Task statement: Determine the number of lines in the data below that hold "actually"; give nothing but that number.

Task input START

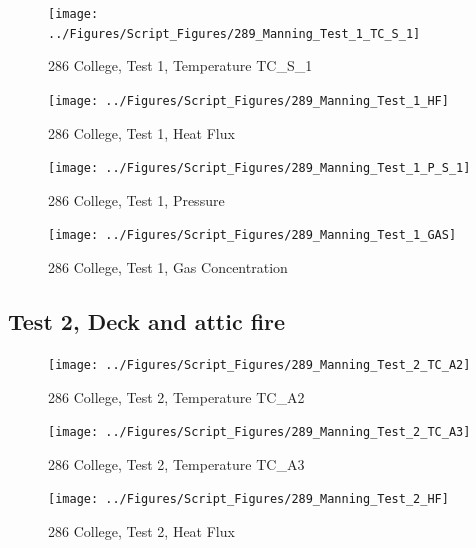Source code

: \documentclass[12pt,oneside]{book}
\begin{document}
\begin{figure}[!ht]
\texttt{[image: ../Figures/Script\_Figures/289\_Manning\_Test\_1\_TC\_S\_1]}
\caption{286 College, Test 1, Temperature TC\_S\_1}
\label{fig:289_Manning_Test_1_TC_S_1}
\end{figure}

\begin{figure}[!ht]
\texttt{[image: ../Figures/Script\_Figures/289\_Manning\_Test\_1\_HF]}
\caption{286 College, Test 1, Heat Flux}
\label{fig:289_Manning_Test_1_HF}
\end{figure}

\begin{figure}[!ht]
\texttt{[image: ../Figures/Script\_Figures/289\_Manning\_Test\_1\_P\_S\_1]}
\caption{286 College, Test 1, Pressure}
\label{fig:289_Manning_Test_1_P_S_1}
\end{figure}

\begin{figure}[!ht]
\texttt{[image: ../Figures/Script\_Figures/289\_Manning\_Test\_1\_GAS]}
\caption{286 College, Test 1, Gas Concentration}
\label{fig:289_Manning_Test_1_GAS}
\end{figure}


\clearpage


\subsection{Test 2, Deck and attic fire}

\begin{figure}[!ht]
\texttt{[image: ../Figures/Script\_Figures/289\_Manning\_Test\_2\_TC\_A2]}
\caption{286 College, Test 2, Temperature TC\_A2}
\label{fig:289_Manning_Test_2_TC_A2}
\end{figure}

\begin{figure}[!ht]
\texttt{[image: ../Figures/Script\_Figures/289\_Manning\_Test\_2\_TC\_A3]}
\caption{286 College, Test 2, Temperature TC\_A3}
\label{fig:289_Manning_Test_2_TC_A3}
\end{figure}

\begin{figure}[!ht]
\texttt{[image: ../Figures/Script\_Figures/289\_Manning\_Test\_2\_HF]}
\caption{286 College, Test 2, Heat Flux}
\label{fig:289_Manning_Test_2_HF}
\end{figure}
\end{document}
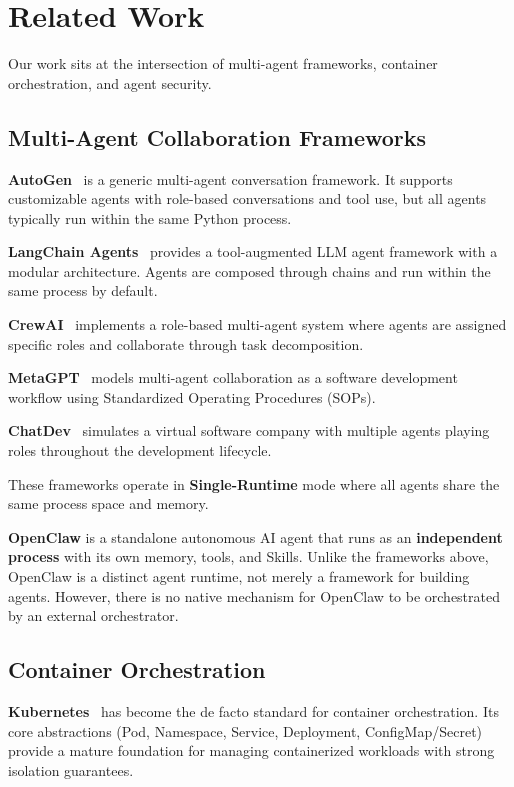 \section{Related Work}
\label{sec:related_work}

Our work sits at the intersection of multi-agent frameworks, container orchestration, and agent security.

\subsection{Multi-Agent Collaboration Frameworks}

\textbf{AutoGen}~\citep{wu2023autogen} is a generic multi-agent conversation framework. It supports customizable agents with role-based conversations and tool use, but all agents typically run within the same Python process.

\textbf{LangChain Agents}~\citep{langchain} provides a tool-augmented LLM agent framework with a modular architecture. Agents are composed through chains and run within the same process by default.

\textbf{CrewAI}~\citep{crewai} implements a role-based multi-agent system where agents are assigned specific roles and collaborate through task decomposition.

\textbf{MetaGPT}~\citep{hong2024metagpt} models multi-agent collaboration as a software development workflow using Standardized Operating Procedures (SOPs).

\textbf{ChatDev}~\citep{qian2024chatdev} simulates a virtual software company with multiple agents playing roles throughout the development lifecycle.

These frameworks operate in \textbf{Single-Runtime} mode where all agents share the same process space and memory.

\textbf{OpenClaw} is a standalone autonomous AI agent that runs as an \textbf{independent process} with its own memory, tools, and Skills. Unlike the frameworks above, OpenClaw is a distinct agent runtime, not merely a framework for building agents. However, there is no native mechanism for OpenClaw to be orchestrated by an external orchestrator.

\subsection{Container Orchestration}

\textbf{Kubernetes}~\citep{brett2015kubernetes} has become the de facto standard for container orchestration. Its core abstractions (Pod, Namespace, Service, Deployment, ConfigMap/Secret) provide a mature foundation for managing containerized workloads with strong isolation guarantees.

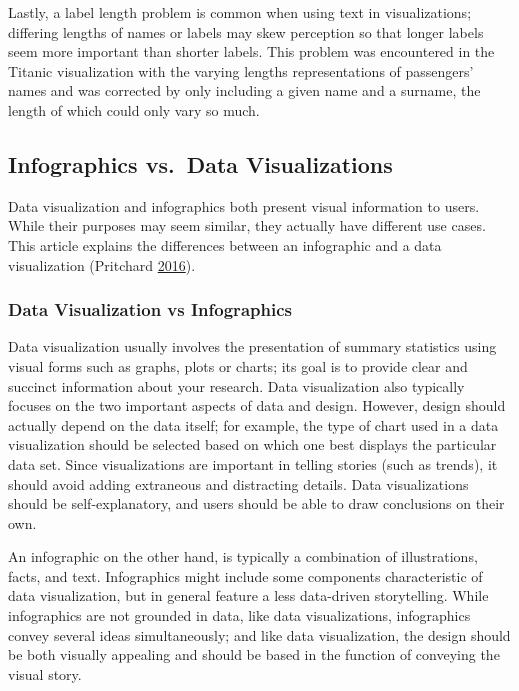 \documentclass[]{book}
\begin{document}
Lastly, a label length problem is common when using text in
visualizations; differing lengths of names or labels may skew perception
so that longer labels seem more important than shorter labels. This
problem was encountered in the Titanic visualization with the varying
lengths representations of passengers' names and was corrected by only
including a given name and a surname, the length of which could only
vary so much.

\subsection{Infographics vs.~Data
Visualizations}\label{infographics-vs.data-visualizations-1}

Data visualization and infographics both present visual information to
users. While their purposes may seem similar, they actually have
different use cases. This article explains the differences between an
infographic and a data visualization (Pritchard
\protect\hyperlink{ref-VIZVSINFO}{2016}).

\subsubsection{Data Visualization vs
Infographics}\label{data-visualization-vs-infographics}

Data visualization usually involves the presentation of summary
statistics using visual forms such as graphs, plots or charts; its goal
is to provide clear and succinct information about your research. Data
visualization also typically focuses on the two important aspects of
data and design. However, design should actually depend on the data
itself; for example, the type of chart used in a data visualization
should be selected based on which one best displays the particular data
set. Since visualizations are important in telling stories (such as
trends), it should avoid adding extraneous and distracting details. Data
visualizations should be self-explanatory, and users should be able to
draw conclusions on their own.

An infographic on the other hand, is typically a combination of
illustrations, facts, and text. Infographics might include some
components characteristic of data visualization, but in general feature
a less data-driven storytelling. While infographics are not grounded in
data, like data visualizations, infographics convey several ideas
simultaneously; and like data visualization, the design should be both
visually appealing and should be based in the function of conveying the
visual story.
\end{document}
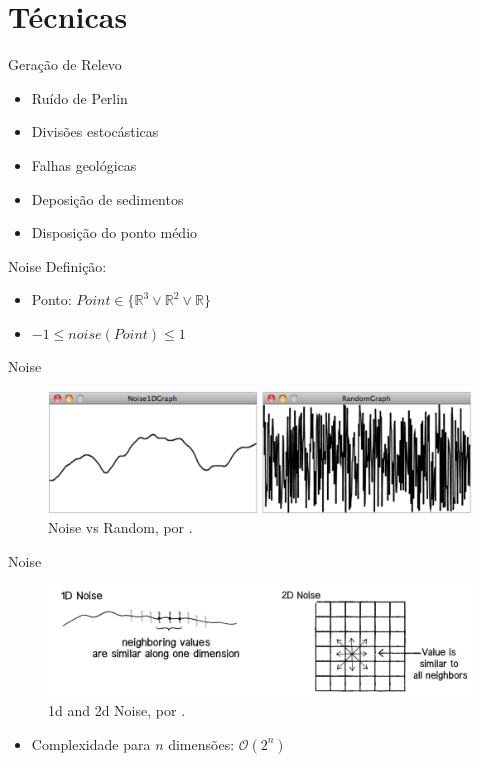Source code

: \section{Técnicas}

\begin{frame}{Geração de Relevo}
    \begin{itemize}[<+- | alert@+>]
        \item \alert<6>{Ruído de Perlin}
        \item Divisões estocásticas
        \item Falhas geológicas
        \item Deposição de sedimentos
        \item Disposição do ponto médio
    \end{itemize}
\end{frame}

\begin{frame}{Noise}
    Definição:
    \begin{itemize}
        \item Ponto: $Point \in \{ \mathbb{R}^3 \vee \mathbb{R}^2 \vee \mathbb{R}\} $
        \item $ -1 \leq noise(Point) \leq 1$
    \end{itemize}
\end{frame}

\begin{frame}{Noise}
    \begin{figure}
		\centering
        \includegraphics[width=.7\textwidth]{img/explain/noiseRandom.png}
        \caption{\alert{Noise vs Random}, por \cite{shiffman2012nature}.}
    \end{figure}
\end{frame}

\begin{frame}{Noise}
    \begin{figure}
		\centering
        \includegraphics[width=.7\textwidth]{img/explain/1d2dnoise.png}
        \caption{\alert{1d and 2d Noise}, por \cite{shiffman2012nature}.}
    \end{figure}
    \begin{itemize}
        \item Complexidade para $n$ dimensões: $\mathcal{O}(2^n)$
    \end{itemize}
\end{frame}


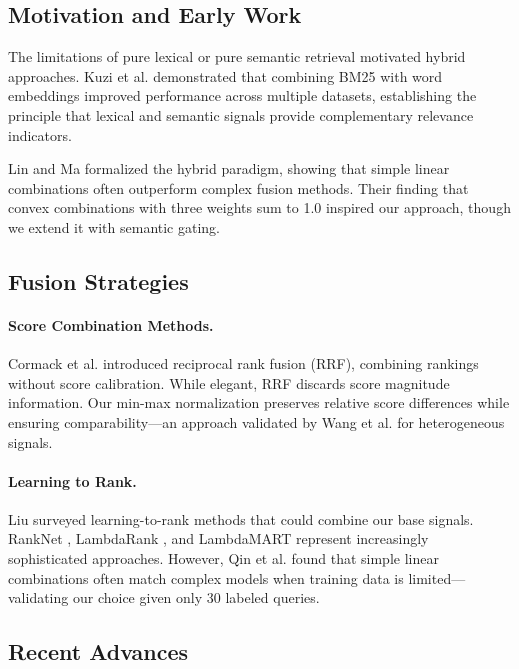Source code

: \subsection{Motivation and Early Work}

The limitations of pure lexical or pure semantic retrieval motivated hybrid approaches. Kuzi et al. \cite{kuzi2020leveraging} demonstrated that combining BM25 with word embeddings improved performance across multiple datasets, establishing the principle that lexical and semantic signals provide complementary relevance indicators.

Lin and Ma \cite{lin2021pretrained} formalized the hybrid paradigm, showing that simple linear combinations often outperform complex fusion methods. Their finding that convex combinations with three weights sum to 1.0 inspired our approach, though we extend it with semantic gating.

\subsection{Fusion Strategies}

\paragraph{Score Combination Methods.} Cormack et al. \cite{cormack2009reciprocal} introduced reciprocal rank fusion (RRF), combining rankings without score calibration. While elegant, RRF discards score magnitude information. Our min-max normalization preserves relative score differences while ensuring comparability—an approach validated by Wang et al. \cite{wang2023improving} for heterogeneous signals.

\paragraph{Learning to Rank.} Liu \cite{liu2009learning} surveyed learning-to-rank methods that could combine our base signals. RankNet \cite{burges2005learning}, LambdaRank \cite{burges2006learning}, and LambdaMART \cite{wu2010adapting} represent increasingly sophisticated approaches. However, Qin et al. \cite{qin2021neural} found that simple linear combinations often match complex models when training data is limited—validating our choice given only 30 labeled queries.

\subsection{Recent Advances}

Task input END

Answer below: 2